EXERCISE REQUIREMENTS: Sort through the listing below and keep each line with the word "usando". Copy those.

----------------------------------------

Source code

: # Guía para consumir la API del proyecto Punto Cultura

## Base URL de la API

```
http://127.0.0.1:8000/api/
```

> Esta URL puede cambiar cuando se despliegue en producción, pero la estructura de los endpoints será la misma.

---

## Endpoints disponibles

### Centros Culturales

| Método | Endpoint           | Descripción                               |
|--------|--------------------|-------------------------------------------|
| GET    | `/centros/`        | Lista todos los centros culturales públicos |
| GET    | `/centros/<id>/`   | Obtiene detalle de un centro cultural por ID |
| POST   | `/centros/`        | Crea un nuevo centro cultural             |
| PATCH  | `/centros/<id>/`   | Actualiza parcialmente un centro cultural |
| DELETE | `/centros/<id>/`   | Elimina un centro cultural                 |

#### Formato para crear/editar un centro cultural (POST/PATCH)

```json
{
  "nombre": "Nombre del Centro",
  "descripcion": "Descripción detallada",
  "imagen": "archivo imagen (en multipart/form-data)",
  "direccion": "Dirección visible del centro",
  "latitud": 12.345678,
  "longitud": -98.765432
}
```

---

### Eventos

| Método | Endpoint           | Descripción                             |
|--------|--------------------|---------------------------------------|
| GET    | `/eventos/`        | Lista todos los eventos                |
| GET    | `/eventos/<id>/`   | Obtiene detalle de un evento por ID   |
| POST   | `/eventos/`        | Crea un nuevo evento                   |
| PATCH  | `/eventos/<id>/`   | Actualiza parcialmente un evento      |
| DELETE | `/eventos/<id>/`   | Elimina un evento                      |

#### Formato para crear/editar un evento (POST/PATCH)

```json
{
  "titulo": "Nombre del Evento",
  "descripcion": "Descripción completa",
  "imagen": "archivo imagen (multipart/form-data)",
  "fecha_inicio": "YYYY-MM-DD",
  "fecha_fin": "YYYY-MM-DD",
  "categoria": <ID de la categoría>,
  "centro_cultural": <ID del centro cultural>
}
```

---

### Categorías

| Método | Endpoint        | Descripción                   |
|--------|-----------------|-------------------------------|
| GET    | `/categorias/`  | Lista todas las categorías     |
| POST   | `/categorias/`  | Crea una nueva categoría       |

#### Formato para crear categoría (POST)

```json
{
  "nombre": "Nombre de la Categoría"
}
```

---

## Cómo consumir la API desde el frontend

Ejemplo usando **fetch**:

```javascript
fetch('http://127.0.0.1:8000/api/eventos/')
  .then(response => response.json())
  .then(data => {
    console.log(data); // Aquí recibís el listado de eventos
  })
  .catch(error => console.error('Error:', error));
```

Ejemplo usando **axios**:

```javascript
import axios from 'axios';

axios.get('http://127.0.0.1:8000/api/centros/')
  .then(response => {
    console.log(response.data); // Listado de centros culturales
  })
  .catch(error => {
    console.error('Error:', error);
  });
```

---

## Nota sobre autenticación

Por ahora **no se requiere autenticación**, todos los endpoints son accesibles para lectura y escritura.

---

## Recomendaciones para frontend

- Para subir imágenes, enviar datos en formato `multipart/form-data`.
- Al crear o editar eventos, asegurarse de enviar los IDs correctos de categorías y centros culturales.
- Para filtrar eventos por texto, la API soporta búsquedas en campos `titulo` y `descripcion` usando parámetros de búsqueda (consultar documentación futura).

----------------------------------------

TASK OUTPUT:
Ejemplo usando **fetch**:
Ejemplo usando **axios**:
- Para filtrar eventos por texto, la API soporta búsquedas en campos `titulo` y `descripcion` usando parámetros de búsqueda (consultar documentación futura).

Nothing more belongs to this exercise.